Source texts of formatted documents:
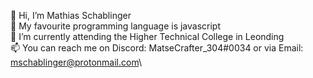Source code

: 👋 Hi, I’m Mathias Schablinger\
🧡 My favourite programming language is javascript\
📘 I’m currently attending the Higher Technical College in Leonding\
📫 You can reach me on Discord: MatseCrafter_304#0034 or via Email: mschablinger@protonmail.com\

<!---
MSchablinger/MSchablinger is a ✨ special ✨ repository because its `README.md` (this file) appears on your GitHub profile.
You can click the Preview link to take a look at your changes.
--->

• Task to carry out: The expected answer is the data retyped exactly, without pictures.

• Solution below:
Source code

: 👋 Hi, I’m Mathias Schablinger\
🧡 My favourite programming language is javascript\
📘 I’m currently attending the Higher Technical College in Leonding\
📫 You can reach me on Discord: MatseCrafter_304#0034 or via Email: mschablinger@protonmail.com\

<!---
MSchablinger/MSchablinger is a ✨ special ✨ repository because its `README.md` (this file) appears on your GitHub profile.
You can click the Preview link to take a look at your changes.
--->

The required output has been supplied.